«I soliti reparti sono scomparsi: tutto o quasi l’ospedale è stato destinato a accogliere i contagiati di Covid 19. È un flusso che continua a tutte le ore». Carlo, infermiere di 65 anni, descrive quanto succede all’ospedale di Cremona.

Lui è lì, volontario, fin dall’inizio dell’emergenza, dopo aver risposto al bando della locale azienda sanitaria di ricerca di personale da mandare a Cremona. Sotto ai suoi occhi ha visto le difficoltà dell’attività quotidiana nell’ospedale lombardo: «A volte le ambulanze sono costrette a cambiare rotta e a dirigersi verso altre città. Perché qui ormai non c’è più capacità di accogliere nuovi contagiati». Che nella sola provincia di Cremona sono arrivati a più di tremila nell’ultimo fine settimana.

«Tutti i giorni mi occupo delle attività di assistenza e di mettere in atto le terapie mediche necessarie», spiega ancora Carlo che, finora, all’ospedale ci è sempre andato con tutti i dispositivi di sicurezza richiesti. A differenza di altre strutture dove, soprattutto nei primi giorni, c’è stata una certa difficoltà e lentezza a rispondere alla diffusione del virus. «All’inizio si è partiti piano piano: non ci si è resi conto, come d’altronde nessuno in Italia, della pericolosità del coronavirus», è la testimonianza di Mauro, giovane infermiere di un pronto soccorso tra le zone rosse di Bergamo e Milano. «È stata più difficile all’inizio perché mascherine, camici monouso, visiere non erano disponibili nella quantità necessaria. Ora la situazione, almeno da quel punto di vista, è decisamente migliorata».

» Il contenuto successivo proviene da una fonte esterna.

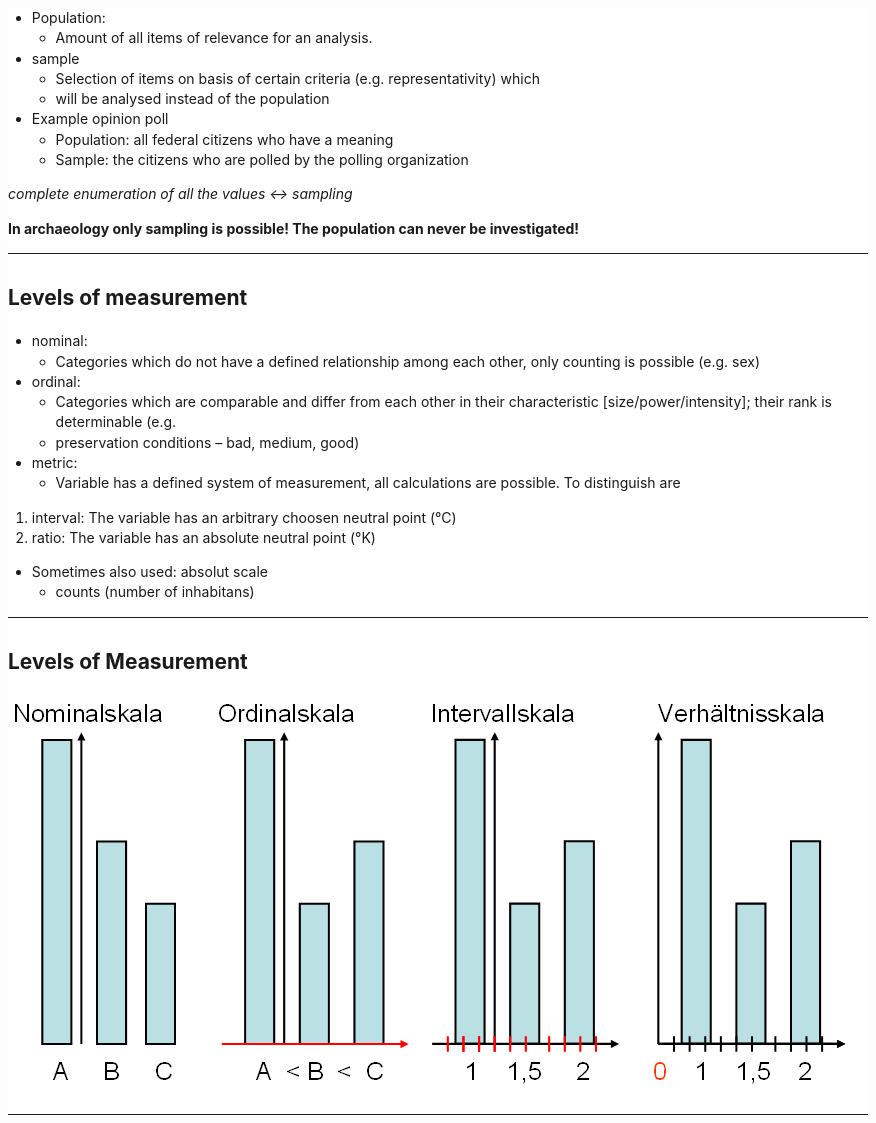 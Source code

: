 - Population:
  - Amount of all items of relevance for an analysis.
- sample
  - Selection of items on basis of certain criteria (e.g. representativity) which
  - will be analysed instead of the population
- Example opinion poll
  - Population: all federal citizens who have a meaning
  - Sample: the citizens who are polled by the polling organization

*complete enumeration of all the values ↔ sampling*

**In archaeology only sampling is possible! The population can never be investigated!**

---

## Levels of measurement

- nominal:
  - Categories which do not have a defined relationship among each other, only counting is possible (e.g. sex)
- ordinal:
  - Categories which are comparable and differ from each other in their characteristic [size/power/intensity]; their rank is determinable (e.g.
  - preservation conditions – bad, medium, good)
- metric:
  - Variable has a defined system of measurement, all calculations are possible. To distinguish are

1. interval: The variable has an arbitrary choosen neutral point (°C)
2. ratio: The variable has an absolute neutral point (°K)

- Sometimes also used: absolut scale
  - counts (number of inhabitans)

---

## Levels of Measurement

![](../images/01_session/scales_of_measurements.png)

--- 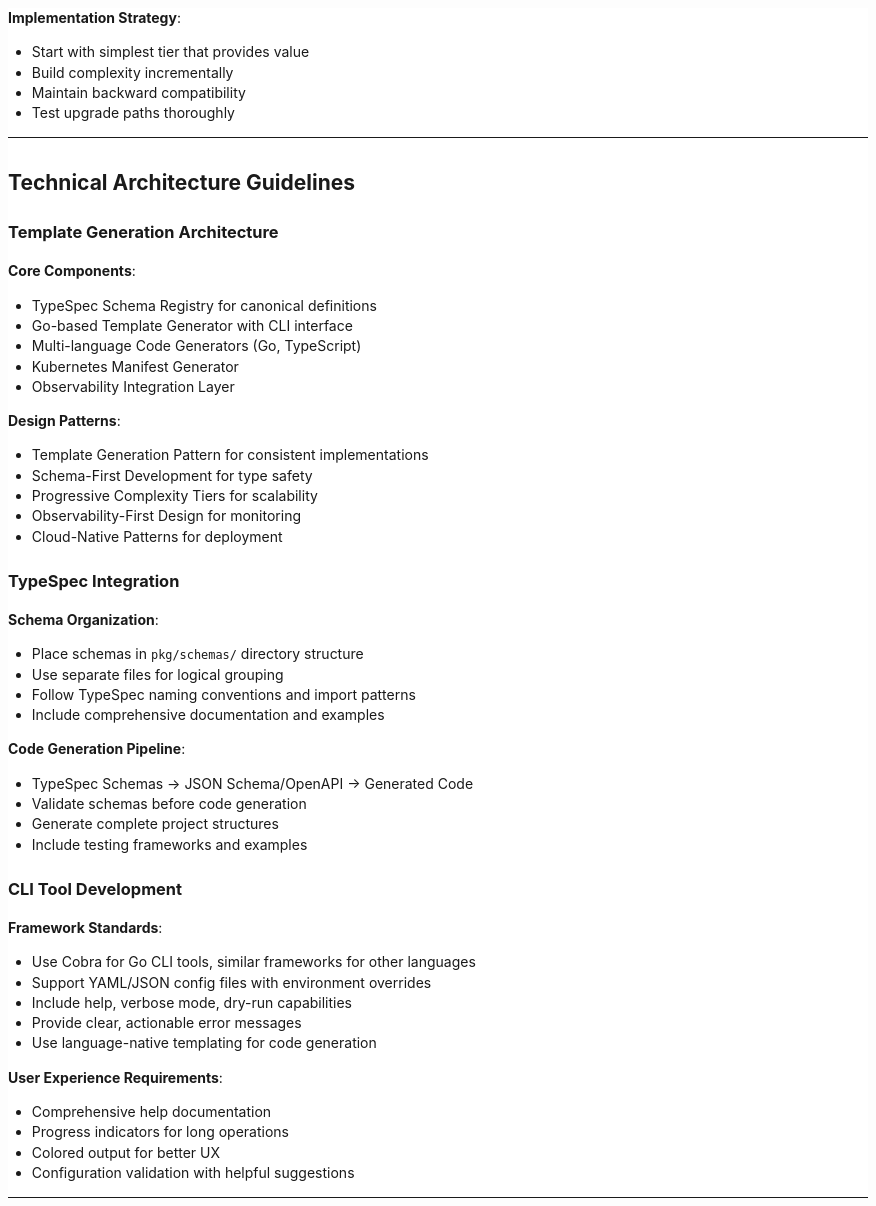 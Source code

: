 **Implementation Strategy**:
- Start with simplest tier that provides value
- Build complexity incrementally
- Maintain backward compatibility
- Test upgrade paths thoroughly

---

## Technical Architecture Guidelines

### Template Generation Architecture

**Core Components**:
- TypeSpec Schema Registry for canonical definitions
- Go-based Template Generator with CLI interface
- Multi-language Code Generators (Go, TypeScript)
- Kubernetes Manifest Generator
- Observability Integration Layer

**Design Patterns**:
- Template Generation Pattern for consistent implementations
- Schema-First Development for type safety
- Progressive Complexity Tiers for scalability
- Observability-First Design for monitoring
- Cloud-Native Patterns for deployment

### TypeSpec Integration

**Schema Organization**:
- Place schemas in `pkg/schemas/` directory structure
- Use separate files for logical grouping
- Follow TypeSpec naming conventions and import patterns
- Include comprehensive documentation and examples

**Code Generation Pipeline**:
- TypeSpec Schemas → JSON Schema/OpenAPI → Generated Code
- Validate schemas before code generation
- Generate complete project structures
- Include testing frameworks and examples

### CLI Tool Development

**Framework Standards**:
- Use Cobra for Go CLI tools, similar frameworks for other languages
- Support YAML/JSON config files with environment overrides
- Include help, verbose mode, dry-run capabilities
- Provide clear, actionable error messages
- Use language-native templating for code generation

**User Experience Requirements**:
- Comprehensive help documentation
- Progress indicators for long operations
- Colored output for better UX
- Configuration validation with helpful suggestions

--- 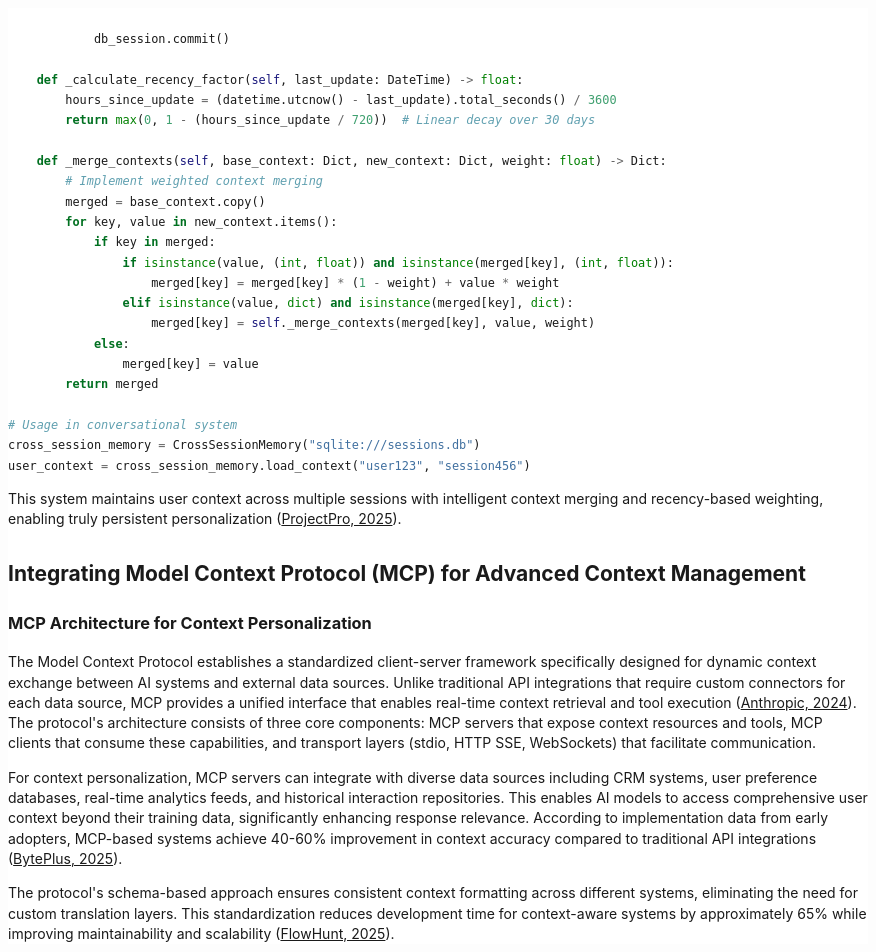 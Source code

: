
 ```python
            
            db_session.commit()
    
    def _calculate_recency_factor(self, last_update: DateTime) -> float:
        hours_since_update = (datetime.utcnow() - last_update).total_seconds() / 3600
        return max(0, 1 - (hours_since_update / 720))  # Linear decay over 30 days
    
    def _merge_contexts(self, base_context: Dict, new_context: Dict, weight: float) -> Dict:
        # Implement weighted context merging
        merged = base_context.copy()
        for key, value in new_context.items():
            if key in merged:
                if isinstance(value, (int, float)) and isinstance(merged[key], (int, float)):
                    merged[key] = merged[key] * (1 - weight) + value * weight
                elif isinstance(value, dict) and isinstance(merged[key], dict):
                    merged[key] = self._merge_contexts(merged[key], value, weight)
            else:
                merged[key] = value
        return merged

# Usage in conversational system
cross_session_memory = CrossSessionMemory("sqlite:///sessions.db")
user_context = cross_session_memory.load_context("user123", "session456")
```

This system maintains user context across multiple sessions with intelligent context merging and recency-based weighting, enabling truly persistent personalization ([ProjectPro, 2025](https://www.projectpro.io/article/langchain-chatbot/1106)).


## Integrating Model Context Protocol (MCP) for Advanced Context Management

### MCP Architecture for Context Personalization

The Model Context Protocol establishes a standardized client-server framework specifically designed for dynamic context exchange between AI systems and external data sources. Unlike traditional API integrations that require custom connectors for each data source, MCP provides a unified interface that enables real-time context retrieval and tool execution ([Anthropic, 2024](https://www.anthropic.com/news/model-context-protocol)). The protocol's architecture consists of three core components: MCP servers that expose context resources and tools, MCP clients that consume these capabilities, and transport layers (stdio, HTTP SSE, WebSockets) that facilitate communication.

For context personalization, MCP servers can integrate with diverse data sources including CRM systems, user preference databases, real-time analytics feeds, and historical interaction repositories. This enables AI models to access comprehensive user context beyond their training data, significantly enhancing response relevance. According to implementation data from early adopters, MCP-based systems achieve 40-60% improvement in context accuracy compared to traditional API integrations ([BytePlus, 2025](https://www.byteplus.com/en/topic/542165)).

The protocol's schema-based approach ensures consistent context formatting across different systems, eliminating the need for custom translation layers. This standardization reduces development time for context-aware systems by approximately 65% while improving maintainability and scalability ([FlowHunt, 2025](https://www.flowhunt.io/blog/python-libs-for-mcp-server-development)).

Se la macchina sembra più rodata, rimane la questione della carenza di personale: «Già in tempi normali si hanno problemi di sostituzione, ora è peggio: per alleggerire il carico di lavoro ci sarebbe bisogno di più medici e infermieri, ma anche di operatori socio-sanitari». Una necessità che, a quanto riferisce il personale sul campo ma testimoniato anche dai vari bandi di reclutamento promossi da Regione Lombardia e Protezione Civile, si allarga ad altre zone della Lombardia e a strutture come le case di riposo. Lo dice Alberto, giovane dottore della Bergamasca, che lavora in una delle case per anziani dove il virus ha mietuto tante vittime: «Ci ha colpito in un momento di carenza di risorse e personale a livello regionale: nelle case di riposo medici e infermieri si sono ammalati e mancavano adeguati rinforzi per sostituirli. “Se non vado io, chi altro ci va?”, si sono chiesti in tanti. Pur con qualche sintomo, all’inizio, qualcuno è andato avanti nel lavoro, aiutando involontariamente la propagazione del virus».

Soprattutto nelle province di Bergamo e Brescia, dove in prima linea sono i camici bianchi della Guardia Medica che nei loro racconti descrivono una situazione davvero complicata. «Nelle dodici ore filate di ambulatorio, ci sono stati momenti in cui suonavano tutti i telefoni: non facevo in tempo a rispondere a uno che partiva l’altro – dice Davide – Qui a Bergamo la situazione ormai è così: il criterio di positivo e negativo sembra ormai non esistere più. Tutti o quasi coloro che hanno sintomi respiratori fanno riferimento a questo nuovo virus».

A esserne colpiti ci sono anche gli operatori sanitari: nella provincia di Bergamo sono già state registrate morti tra i medici e sono più di un centinaio quelli malati o in quarantena. «In alcuni casi siamo mandati un po’ allo sbaraglio – ammette Davide – Ovvio, ci dicono che dobbiamo indossare le protezioni adeguate per fare le visite domiciliari: un kit per ogni paziente. Un collega ne ha ricevuti quattro, a fronte però di tanti altri che non puoi lasciare a casa senza visita».